_Document images with source code:_
══════════════════════════════

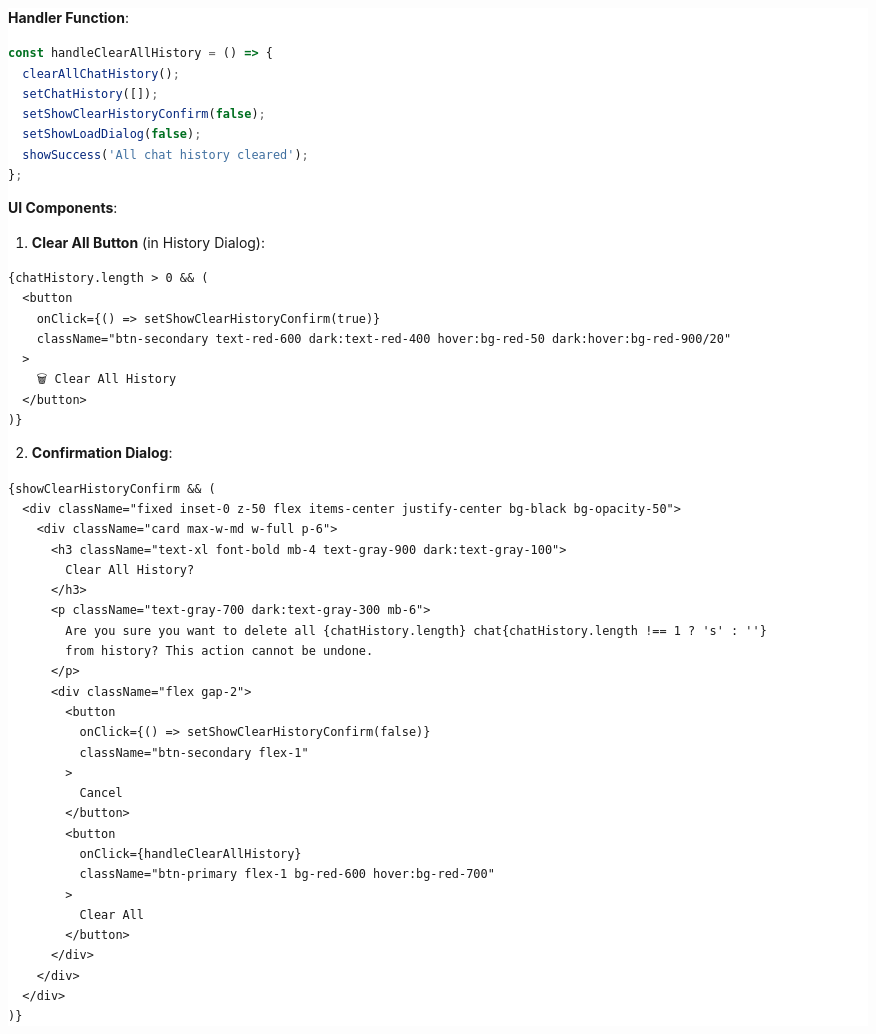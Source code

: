 **Handler Function**:
```typescript
const handleClearAllHistory = () => {
  clearAllChatHistory();
  setChatHistory([]);
  setShowClearHistoryConfirm(false);
  setShowLoadDialog(false);
  showSuccess('All chat history cleared');
};
```

**UI Components**:
1. **Clear All Button** (in History Dialog):
```tsx
{chatHistory.length > 0 && (
  <button
    onClick={() => setShowClearHistoryConfirm(true)}
    className="btn-secondary text-red-600 dark:text-red-400 hover:bg-red-50 dark:hover:bg-red-900/20"
  >
    🗑️ Clear All History
  </button>
)}
```

2. **Confirmation Dialog**:
```tsx
{showClearHistoryConfirm && (
  <div className="fixed inset-0 z-50 flex items-center justify-center bg-black bg-opacity-50">
    <div className="card max-w-md w-full p-6">
      <h3 className="text-xl font-bold mb-4 text-gray-900 dark:text-gray-100">
        Clear All History?
      </h3>
      <p className="text-gray-700 dark:text-gray-300 mb-6">
        Are you sure you want to delete all {chatHistory.length} chat{chatHistory.length !== 1 ? 's' : ''} 
        from history? This action cannot be undone.
      </p>
      <div className="flex gap-2">
        <button
          onClick={() => setShowClearHistoryConfirm(false)}
          className="btn-secondary flex-1"
        >
          Cancel
        </button>
        <button
          onClick={handleClearAllHistory}
          className="btn-primary flex-1 bg-red-600 hover:bg-red-700"
        >
          Clear All
        </button>
      </div>
    </div>
  </div>
)}
```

══════════════════════════════

_TASK BRIEF:_
Lines in the records above that carry the word "handleClearAllHistory" are to be located and copied.

_EXPECTED ANSWER:_
const handleClearAllHistory = () => {
          onClick={handleClearAllHistory}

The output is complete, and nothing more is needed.